Danish researchers studied 366 soldiers from Denmark before, during and after their tours of duty in Afghanistan for a paper published in Psychological Science. The vast majority of the veterans — 84% — showed few signs of PTSD at any time during the study.
Among the factors that distinguished the remaining PTSD sufferers was previous experience of trauma. These participants could be divided into four different groups depending on the way their symptoms changed during the course of service. In three of these groups, deployment was beneficial, reducing symptoms at some point during the study.

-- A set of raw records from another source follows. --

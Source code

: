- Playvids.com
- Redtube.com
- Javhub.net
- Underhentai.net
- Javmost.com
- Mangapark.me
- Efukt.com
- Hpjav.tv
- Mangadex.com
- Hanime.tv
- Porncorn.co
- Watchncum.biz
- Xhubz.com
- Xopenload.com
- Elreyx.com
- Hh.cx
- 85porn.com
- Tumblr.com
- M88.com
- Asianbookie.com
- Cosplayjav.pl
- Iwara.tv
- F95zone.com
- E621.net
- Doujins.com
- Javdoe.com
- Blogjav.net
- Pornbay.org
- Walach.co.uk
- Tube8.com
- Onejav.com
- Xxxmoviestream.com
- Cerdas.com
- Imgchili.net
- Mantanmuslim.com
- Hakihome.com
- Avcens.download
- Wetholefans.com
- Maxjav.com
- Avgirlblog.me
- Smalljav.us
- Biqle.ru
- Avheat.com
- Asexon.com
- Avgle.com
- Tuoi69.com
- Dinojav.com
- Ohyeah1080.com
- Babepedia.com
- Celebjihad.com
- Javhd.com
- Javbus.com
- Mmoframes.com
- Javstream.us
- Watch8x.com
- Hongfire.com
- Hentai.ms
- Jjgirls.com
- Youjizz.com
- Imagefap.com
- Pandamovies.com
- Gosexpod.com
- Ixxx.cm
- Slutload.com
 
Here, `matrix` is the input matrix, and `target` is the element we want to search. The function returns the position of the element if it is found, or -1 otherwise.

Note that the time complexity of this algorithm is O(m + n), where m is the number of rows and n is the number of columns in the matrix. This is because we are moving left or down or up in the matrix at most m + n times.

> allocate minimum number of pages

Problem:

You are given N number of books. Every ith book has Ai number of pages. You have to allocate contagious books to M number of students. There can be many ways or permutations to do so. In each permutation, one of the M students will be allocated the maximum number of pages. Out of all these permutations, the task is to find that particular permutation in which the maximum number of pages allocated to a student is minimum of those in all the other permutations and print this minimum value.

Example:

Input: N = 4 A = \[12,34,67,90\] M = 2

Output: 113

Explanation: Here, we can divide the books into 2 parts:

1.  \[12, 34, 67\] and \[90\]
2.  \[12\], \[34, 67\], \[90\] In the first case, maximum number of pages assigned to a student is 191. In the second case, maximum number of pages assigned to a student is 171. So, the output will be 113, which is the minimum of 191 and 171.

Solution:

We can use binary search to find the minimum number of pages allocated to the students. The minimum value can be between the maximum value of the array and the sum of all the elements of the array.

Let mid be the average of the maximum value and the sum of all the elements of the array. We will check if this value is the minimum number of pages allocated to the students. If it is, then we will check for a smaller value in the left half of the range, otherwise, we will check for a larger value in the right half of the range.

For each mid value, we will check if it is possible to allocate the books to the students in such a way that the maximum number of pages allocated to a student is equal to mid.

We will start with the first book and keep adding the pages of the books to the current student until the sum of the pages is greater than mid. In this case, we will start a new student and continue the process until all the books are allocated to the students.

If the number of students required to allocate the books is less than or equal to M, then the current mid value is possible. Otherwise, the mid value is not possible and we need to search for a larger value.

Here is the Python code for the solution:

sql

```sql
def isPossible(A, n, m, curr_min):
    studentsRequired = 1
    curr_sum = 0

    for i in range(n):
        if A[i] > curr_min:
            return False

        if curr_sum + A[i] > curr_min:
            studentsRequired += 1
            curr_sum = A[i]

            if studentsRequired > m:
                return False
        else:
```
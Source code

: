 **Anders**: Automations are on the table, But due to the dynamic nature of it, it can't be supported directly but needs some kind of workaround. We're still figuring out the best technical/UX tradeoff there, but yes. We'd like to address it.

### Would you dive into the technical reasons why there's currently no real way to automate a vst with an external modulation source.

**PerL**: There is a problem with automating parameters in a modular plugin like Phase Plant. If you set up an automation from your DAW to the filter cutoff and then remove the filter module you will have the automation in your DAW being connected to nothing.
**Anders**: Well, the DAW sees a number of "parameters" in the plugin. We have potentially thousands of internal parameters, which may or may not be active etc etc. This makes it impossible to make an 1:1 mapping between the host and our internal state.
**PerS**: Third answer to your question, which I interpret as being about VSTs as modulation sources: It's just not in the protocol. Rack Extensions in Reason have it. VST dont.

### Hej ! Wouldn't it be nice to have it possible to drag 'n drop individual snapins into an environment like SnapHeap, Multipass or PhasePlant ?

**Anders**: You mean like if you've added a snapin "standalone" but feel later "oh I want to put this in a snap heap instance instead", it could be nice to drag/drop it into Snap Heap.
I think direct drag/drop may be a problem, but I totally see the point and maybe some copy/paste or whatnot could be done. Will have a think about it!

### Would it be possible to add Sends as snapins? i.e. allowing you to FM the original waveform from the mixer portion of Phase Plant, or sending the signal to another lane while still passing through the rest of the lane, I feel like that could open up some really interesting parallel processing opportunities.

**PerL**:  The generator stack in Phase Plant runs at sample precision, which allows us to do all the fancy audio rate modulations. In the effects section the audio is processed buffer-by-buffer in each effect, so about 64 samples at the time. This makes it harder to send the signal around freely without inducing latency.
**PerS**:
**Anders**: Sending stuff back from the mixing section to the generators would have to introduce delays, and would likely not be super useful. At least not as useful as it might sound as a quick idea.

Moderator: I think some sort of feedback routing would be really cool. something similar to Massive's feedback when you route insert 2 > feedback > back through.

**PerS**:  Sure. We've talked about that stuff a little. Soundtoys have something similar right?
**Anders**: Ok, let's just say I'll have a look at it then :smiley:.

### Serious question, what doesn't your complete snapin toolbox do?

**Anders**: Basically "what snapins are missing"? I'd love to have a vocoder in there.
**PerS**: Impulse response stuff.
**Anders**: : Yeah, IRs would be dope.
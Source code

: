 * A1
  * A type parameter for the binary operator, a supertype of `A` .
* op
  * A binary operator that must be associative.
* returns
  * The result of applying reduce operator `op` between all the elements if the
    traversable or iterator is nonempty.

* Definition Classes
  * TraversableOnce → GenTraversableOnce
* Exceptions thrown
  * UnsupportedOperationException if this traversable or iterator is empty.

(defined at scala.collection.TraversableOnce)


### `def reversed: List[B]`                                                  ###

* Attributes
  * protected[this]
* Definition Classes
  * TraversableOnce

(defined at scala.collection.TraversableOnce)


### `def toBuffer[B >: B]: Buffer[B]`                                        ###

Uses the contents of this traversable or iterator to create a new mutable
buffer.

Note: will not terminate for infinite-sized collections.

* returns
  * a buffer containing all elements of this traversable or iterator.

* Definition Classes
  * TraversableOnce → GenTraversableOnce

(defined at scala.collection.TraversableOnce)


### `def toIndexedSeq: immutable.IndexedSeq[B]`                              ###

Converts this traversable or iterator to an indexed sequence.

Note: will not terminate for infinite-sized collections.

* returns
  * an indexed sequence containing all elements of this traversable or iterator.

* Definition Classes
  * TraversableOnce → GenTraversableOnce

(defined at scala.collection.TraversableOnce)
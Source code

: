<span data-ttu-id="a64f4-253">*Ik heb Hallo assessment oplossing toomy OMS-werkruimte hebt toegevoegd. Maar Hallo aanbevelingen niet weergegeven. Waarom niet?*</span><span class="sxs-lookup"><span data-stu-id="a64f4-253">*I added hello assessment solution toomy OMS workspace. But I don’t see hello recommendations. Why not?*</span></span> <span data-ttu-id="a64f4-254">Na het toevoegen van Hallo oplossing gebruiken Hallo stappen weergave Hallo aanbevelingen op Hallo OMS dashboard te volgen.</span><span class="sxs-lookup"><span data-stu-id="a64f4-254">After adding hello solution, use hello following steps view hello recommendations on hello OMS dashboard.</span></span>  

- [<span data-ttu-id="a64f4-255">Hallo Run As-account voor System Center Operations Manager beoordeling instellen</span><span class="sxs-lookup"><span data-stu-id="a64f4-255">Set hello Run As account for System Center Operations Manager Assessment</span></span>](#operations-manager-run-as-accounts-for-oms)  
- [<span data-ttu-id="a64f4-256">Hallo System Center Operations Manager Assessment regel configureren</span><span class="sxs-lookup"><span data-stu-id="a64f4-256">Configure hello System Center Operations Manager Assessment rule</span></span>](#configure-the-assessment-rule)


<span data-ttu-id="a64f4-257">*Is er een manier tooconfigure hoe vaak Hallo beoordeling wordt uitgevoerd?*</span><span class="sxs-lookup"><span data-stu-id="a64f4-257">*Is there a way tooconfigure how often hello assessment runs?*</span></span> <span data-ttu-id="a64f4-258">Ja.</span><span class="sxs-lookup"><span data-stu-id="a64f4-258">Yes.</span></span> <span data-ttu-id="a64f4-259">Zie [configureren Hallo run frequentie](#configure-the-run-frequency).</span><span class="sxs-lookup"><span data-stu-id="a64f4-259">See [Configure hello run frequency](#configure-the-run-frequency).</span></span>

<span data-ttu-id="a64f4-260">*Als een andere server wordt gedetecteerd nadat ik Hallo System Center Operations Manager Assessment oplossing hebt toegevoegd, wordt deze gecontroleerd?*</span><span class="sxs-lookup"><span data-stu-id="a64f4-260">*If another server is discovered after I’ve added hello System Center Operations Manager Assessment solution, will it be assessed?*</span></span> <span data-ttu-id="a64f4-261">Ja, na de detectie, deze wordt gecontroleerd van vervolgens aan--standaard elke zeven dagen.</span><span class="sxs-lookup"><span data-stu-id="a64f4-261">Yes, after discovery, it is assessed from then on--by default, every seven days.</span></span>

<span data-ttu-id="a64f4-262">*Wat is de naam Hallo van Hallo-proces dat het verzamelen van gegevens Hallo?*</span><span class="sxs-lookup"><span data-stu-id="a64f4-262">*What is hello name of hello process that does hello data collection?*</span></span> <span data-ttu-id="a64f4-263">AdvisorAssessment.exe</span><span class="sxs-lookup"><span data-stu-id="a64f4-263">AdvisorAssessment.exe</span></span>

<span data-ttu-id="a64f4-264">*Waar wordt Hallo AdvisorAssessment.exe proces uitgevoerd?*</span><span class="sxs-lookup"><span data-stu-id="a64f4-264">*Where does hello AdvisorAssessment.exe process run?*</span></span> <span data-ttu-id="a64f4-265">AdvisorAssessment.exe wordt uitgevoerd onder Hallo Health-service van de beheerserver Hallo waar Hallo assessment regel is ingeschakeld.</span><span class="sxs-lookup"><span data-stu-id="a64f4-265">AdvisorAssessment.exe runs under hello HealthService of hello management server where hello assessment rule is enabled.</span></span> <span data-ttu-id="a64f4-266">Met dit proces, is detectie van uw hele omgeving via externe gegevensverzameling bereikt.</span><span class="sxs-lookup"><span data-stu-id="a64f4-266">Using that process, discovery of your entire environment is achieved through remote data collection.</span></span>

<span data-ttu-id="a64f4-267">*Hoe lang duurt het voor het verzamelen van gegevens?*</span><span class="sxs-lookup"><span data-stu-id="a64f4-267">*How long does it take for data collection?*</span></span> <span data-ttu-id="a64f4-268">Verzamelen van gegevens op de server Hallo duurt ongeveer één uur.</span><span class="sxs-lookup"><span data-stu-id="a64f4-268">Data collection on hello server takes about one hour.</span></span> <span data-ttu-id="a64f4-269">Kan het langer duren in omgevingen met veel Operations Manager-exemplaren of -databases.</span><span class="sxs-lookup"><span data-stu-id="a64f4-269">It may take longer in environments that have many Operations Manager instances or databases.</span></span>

“By measuring PTSD symptoms in soldiers deployed to Afghanistan at five different time points, we find previously unseen patterns of PTSD development across time, and show the importance of childhood traumas —not combat— as predictors for lack of resilience,” says lead author Dorthe Berntsen of Aarhus University in Denmark.
Receiving harsh physical punishment and witnessing domestic violence were highly correlated with PTSD, confirming previous studies suggesting that severe stress is most toxic and traumatic when people feel they have no control over a situation, a common scenario for children raised in a chaotic and violent home.. “Such events may be especially traumatic because they are events in which caregivers play a central role,” says Berntsen, “In such cases, the child often has no one to turn to. Loneliness, isolation, negative self-appraisal, and a feeling of helplessness may be the result,” says Berntsen.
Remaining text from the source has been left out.